The achievement makes this booster, assigned B1049, the most experienced in SpaceX’s fleet. In the event that post-launch investigations look great, it’ll be cleared for an eighth flight, pushing the organization ever nearer to CEO Elon Musk’s expressed objective of flying rockets 10 times with minimal refurbishment.
Different parts of Falcon 9 rockets, for example, nose cones, are sometimes recuperated and re-flown, however the second stages that support the payloads near their final orbits are most certainly not. SpaceX’s reusability efforts principally center around the first stage, which by a long shot is the most costly gratitude to its size and nine Merlin main engines.
Tuesday’s mission launched another achievement for the California-based organization: 100 Falcon 9 launches since its presentation in 2010. However, with 23 total Falcon 9 missions this year, that implies SpaceX has flown almost a fourth of its whole 10-year portfolio in 2020 alone.
Of the 27 total Space Coast launches this year, 14 have been for the Starlink internet constellation, which is presently delivering a $99-a-month service to clients in northern latitudes like Canada, Washington, and Michigan. Some planned clients found farther south who signed up for public beta access could start getting invitations to join right on time one year from now.
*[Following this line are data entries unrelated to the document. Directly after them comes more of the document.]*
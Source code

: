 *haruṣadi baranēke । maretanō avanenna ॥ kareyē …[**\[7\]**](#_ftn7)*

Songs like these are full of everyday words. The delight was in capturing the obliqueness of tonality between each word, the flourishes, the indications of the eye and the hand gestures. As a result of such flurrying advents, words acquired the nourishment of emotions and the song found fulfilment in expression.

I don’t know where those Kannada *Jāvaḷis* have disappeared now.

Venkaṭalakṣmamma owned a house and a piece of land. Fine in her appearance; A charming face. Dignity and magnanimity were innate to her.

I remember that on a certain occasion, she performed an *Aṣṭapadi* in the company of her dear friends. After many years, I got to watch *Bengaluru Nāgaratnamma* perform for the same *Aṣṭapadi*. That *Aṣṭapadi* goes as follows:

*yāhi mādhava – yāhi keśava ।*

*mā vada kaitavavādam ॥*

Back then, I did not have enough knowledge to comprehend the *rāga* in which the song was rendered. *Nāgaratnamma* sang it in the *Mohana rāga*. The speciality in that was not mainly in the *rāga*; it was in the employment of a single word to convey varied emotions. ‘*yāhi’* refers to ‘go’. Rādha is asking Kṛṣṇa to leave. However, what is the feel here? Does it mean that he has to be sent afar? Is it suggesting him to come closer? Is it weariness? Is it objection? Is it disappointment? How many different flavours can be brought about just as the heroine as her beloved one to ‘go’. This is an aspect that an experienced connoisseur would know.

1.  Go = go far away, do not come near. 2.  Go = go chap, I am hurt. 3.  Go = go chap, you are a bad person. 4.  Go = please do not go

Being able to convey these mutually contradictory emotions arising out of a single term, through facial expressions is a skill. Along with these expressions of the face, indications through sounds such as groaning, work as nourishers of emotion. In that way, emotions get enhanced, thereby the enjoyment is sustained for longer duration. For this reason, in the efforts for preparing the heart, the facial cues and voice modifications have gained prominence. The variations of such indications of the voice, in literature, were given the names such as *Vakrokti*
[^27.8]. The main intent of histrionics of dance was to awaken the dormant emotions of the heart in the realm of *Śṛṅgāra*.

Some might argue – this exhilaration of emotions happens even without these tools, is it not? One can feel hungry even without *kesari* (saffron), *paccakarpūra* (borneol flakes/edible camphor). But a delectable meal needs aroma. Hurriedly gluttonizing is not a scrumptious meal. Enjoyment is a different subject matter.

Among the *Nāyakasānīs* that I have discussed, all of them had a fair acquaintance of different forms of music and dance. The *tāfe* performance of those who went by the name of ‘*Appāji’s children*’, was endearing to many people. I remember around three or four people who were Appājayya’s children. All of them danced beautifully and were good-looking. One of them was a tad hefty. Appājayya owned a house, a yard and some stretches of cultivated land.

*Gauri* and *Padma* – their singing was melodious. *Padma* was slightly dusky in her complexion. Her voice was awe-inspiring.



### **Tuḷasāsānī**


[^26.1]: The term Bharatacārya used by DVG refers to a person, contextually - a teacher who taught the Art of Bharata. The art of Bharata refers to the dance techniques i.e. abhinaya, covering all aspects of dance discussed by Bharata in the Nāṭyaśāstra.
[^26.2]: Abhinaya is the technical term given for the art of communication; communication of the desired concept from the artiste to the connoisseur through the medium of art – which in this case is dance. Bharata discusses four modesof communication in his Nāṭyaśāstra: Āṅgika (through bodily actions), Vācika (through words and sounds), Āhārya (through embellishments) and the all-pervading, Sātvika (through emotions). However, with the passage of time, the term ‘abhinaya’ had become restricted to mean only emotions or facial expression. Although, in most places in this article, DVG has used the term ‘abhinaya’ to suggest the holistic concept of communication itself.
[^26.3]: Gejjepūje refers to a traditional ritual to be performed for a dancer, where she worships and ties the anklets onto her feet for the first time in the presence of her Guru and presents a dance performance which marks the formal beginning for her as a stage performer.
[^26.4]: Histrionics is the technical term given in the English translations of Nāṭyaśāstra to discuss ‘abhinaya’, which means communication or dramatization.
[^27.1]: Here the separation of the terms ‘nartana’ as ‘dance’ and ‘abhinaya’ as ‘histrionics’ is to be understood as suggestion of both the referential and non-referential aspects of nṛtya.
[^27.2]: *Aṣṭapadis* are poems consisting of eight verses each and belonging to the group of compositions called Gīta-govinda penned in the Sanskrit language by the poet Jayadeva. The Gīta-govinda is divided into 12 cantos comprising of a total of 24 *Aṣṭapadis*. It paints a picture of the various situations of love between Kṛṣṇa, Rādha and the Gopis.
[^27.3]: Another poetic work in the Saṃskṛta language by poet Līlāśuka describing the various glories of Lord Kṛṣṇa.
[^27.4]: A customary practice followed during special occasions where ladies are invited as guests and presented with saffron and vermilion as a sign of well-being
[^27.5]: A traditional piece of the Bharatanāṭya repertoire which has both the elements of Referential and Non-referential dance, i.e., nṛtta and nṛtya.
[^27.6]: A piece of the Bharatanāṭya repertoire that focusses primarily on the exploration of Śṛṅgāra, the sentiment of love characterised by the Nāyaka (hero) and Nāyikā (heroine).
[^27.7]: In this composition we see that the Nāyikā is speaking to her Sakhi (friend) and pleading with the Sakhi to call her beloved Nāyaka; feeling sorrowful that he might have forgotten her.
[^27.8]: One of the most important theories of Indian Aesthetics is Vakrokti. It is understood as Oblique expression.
The only hardware expected to access the network is a 19-inch dish and wireless router, which clients buy at $499 before monthly charges kick in. While not as fast as some ground-based internet providers, Starlink’s 50 Mbps to 150 Mbps speeds offer a lot of bandwidth for the average American family unit focused on streaming video, working from home, and gaming.
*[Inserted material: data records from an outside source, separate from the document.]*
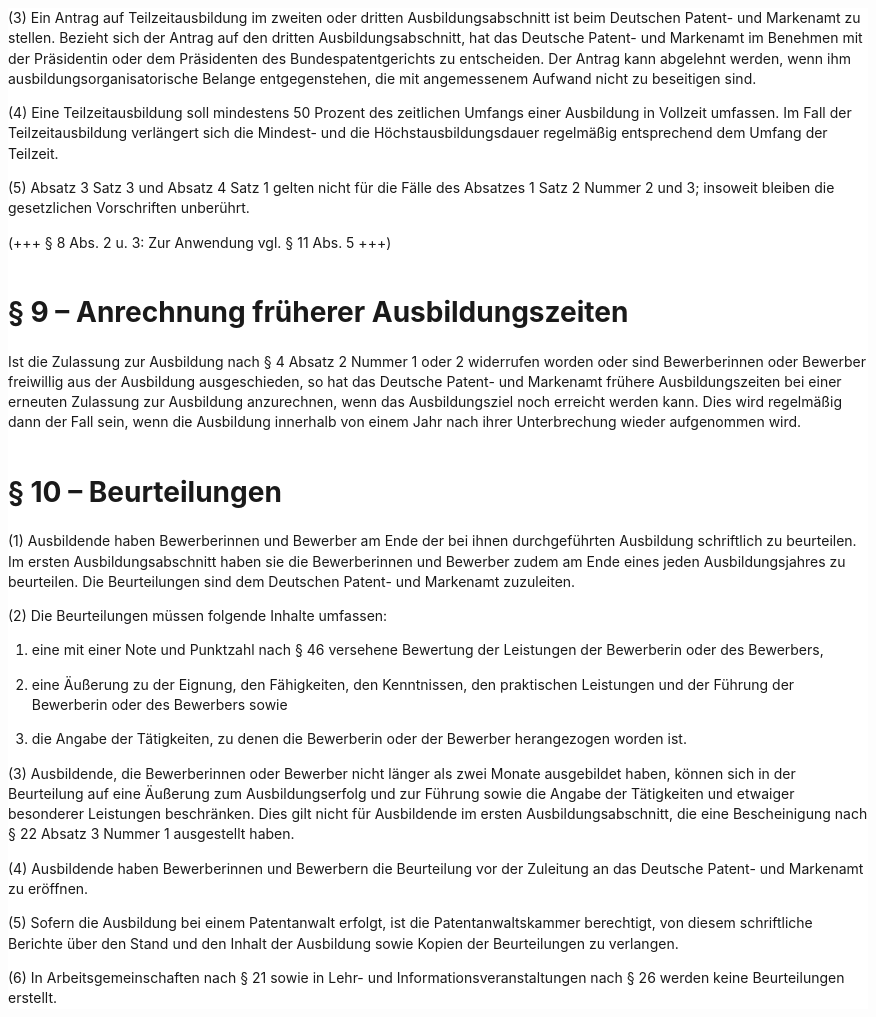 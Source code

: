 (3) Ein Antrag auf Teilzeitausbildung im zweiten oder dritten Ausbildungsabschnitt ist beim Deutschen Patent- und Markenamt zu stellen. Bezieht sich der Antrag auf den dritten Ausbildungsabschnitt, hat das Deutsche Patent- und Markenamt im Benehmen mit der Präsidentin oder dem Präsidenten des Bundespatentgerichts zu entscheiden. Der Antrag kann abgelehnt werden, wenn ihm ausbildungsorganisatorische Belange entgegenstehen, die mit angemessenem Aufwand nicht zu beseitigen sind.

(4) Eine Teilzeitausbildung soll mindestens 50 Prozent des zeitlichen Umfangs einer Ausbildung in Vollzeit umfassen. Im Fall der Teilzeitausbildung verlängert sich die Mindest- und die Höchstausbildungsdauer regelmäßig entsprechend dem Umfang der Teilzeit.

(5) Absatz 3 Satz 3 und Absatz 4 Satz 1 gelten nicht für die Fälle des Absatzes 1 Satz 2 Nummer 2 und 3; insoweit bleiben die gesetzlichen Vorschriften unberührt.

(+++ § 8 Abs. 2 u. 3: Zur Anwendung vgl. § 11 Abs. 5 +++)

# § 9 – Anrechnung früherer Ausbildungszeiten

Ist die Zulassung zur Ausbildung nach § 4 Absatz 2 Nummer 1 oder 2 widerrufen worden oder sind Bewerberinnen oder Bewerber freiwillig aus der Ausbildung ausgeschieden, so hat das Deutsche Patent- und Markenamt frühere Ausbildungszeiten bei einer erneuten Zulassung zur Ausbildung anzurechnen, wenn das Ausbildungsziel noch erreicht werden kann. Dies wird regelmäßig dann der Fall sein, wenn die Ausbildung innerhalb von einem Jahr nach ihrer Unterbrechung wieder aufgenommen wird.

# § 10 – Beurteilungen

(1) Ausbildende haben Bewerberinnen und Bewerber am Ende der bei ihnen durchgeführten Ausbildung schriftlich zu beurteilen. Im ersten Ausbildungsabschnitt haben sie die Bewerberinnen und Bewerber zudem am Ende eines jeden Ausbildungsjahres zu beurteilen. Die Beurteilungen sind dem Deutschen Patent- und Markenamt zuzuleiten.

(2) Die Beurteilungen müssen folgende Inhalte umfassen:

1. eine mit einer Note und Punktzahl nach § 46 versehene Bewertung der Leistungen der Bewerberin oder des Bewerbers,

2. eine Äußerung zu der Eignung, den Fähigkeiten, den Kenntnissen, den praktischen Leistungen und der Führung der Bewerberin oder des Bewerbers sowie

3. die Angabe der Tätigkeiten, zu denen die Bewerberin oder der Bewerber herangezogen worden ist.

(3) Ausbildende, die Bewerberinnen oder Bewerber nicht länger als zwei Monate ausgebildet haben, können sich in der Beurteilung auf eine Äußerung zum Ausbildungserfolg und zur Führung sowie die Angabe der Tätigkeiten und etwaiger besonderer Leistungen beschränken. Dies gilt nicht für Ausbildende im ersten Ausbildungsabschnitt, die eine Bescheinigung nach § 22 Absatz 3 Nummer 1 ausgestellt haben.

(4) Ausbildende haben Bewerberinnen und Bewerbern die Beurteilung vor der Zuleitung an das Deutsche Patent- und Markenamt zu eröffnen.

(5) Sofern die Ausbildung bei einem Patentanwalt erfolgt, ist die Patentanwaltskammer berechtigt, von diesem schriftliche Berichte über den Stand und den Inhalt der Ausbildung sowie Kopien der Beurteilungen zu verlangen.

(6) In Arbeitsgemeinschaften nach § 21 sowie in Lehr- und Informationsveranstaltungen nach § 26 werden keine Beurteilungen erstellt.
For others like remote crisis or military personnel, Starlink has just made advances and is ready to fill in those fields, as well.
Until this point in time, SpaceX has launched just under 960 of the flat-packed satellites to an orbit of around 350 miles. Despite the fact that a few batches have degraded orbits and at last wrecked in the atmosphere, somewhere in the range of 800 and 850 remain.
The Space Coast’s next mission, then, will come as one more Falcon 9. Groups at Kennedy Space Center will launch an uncrewed Cargo Dragon capsule packed with a huge number of pounds of supplies and science experiments to the International Space Station at 11:39 a.m. Dec. 5.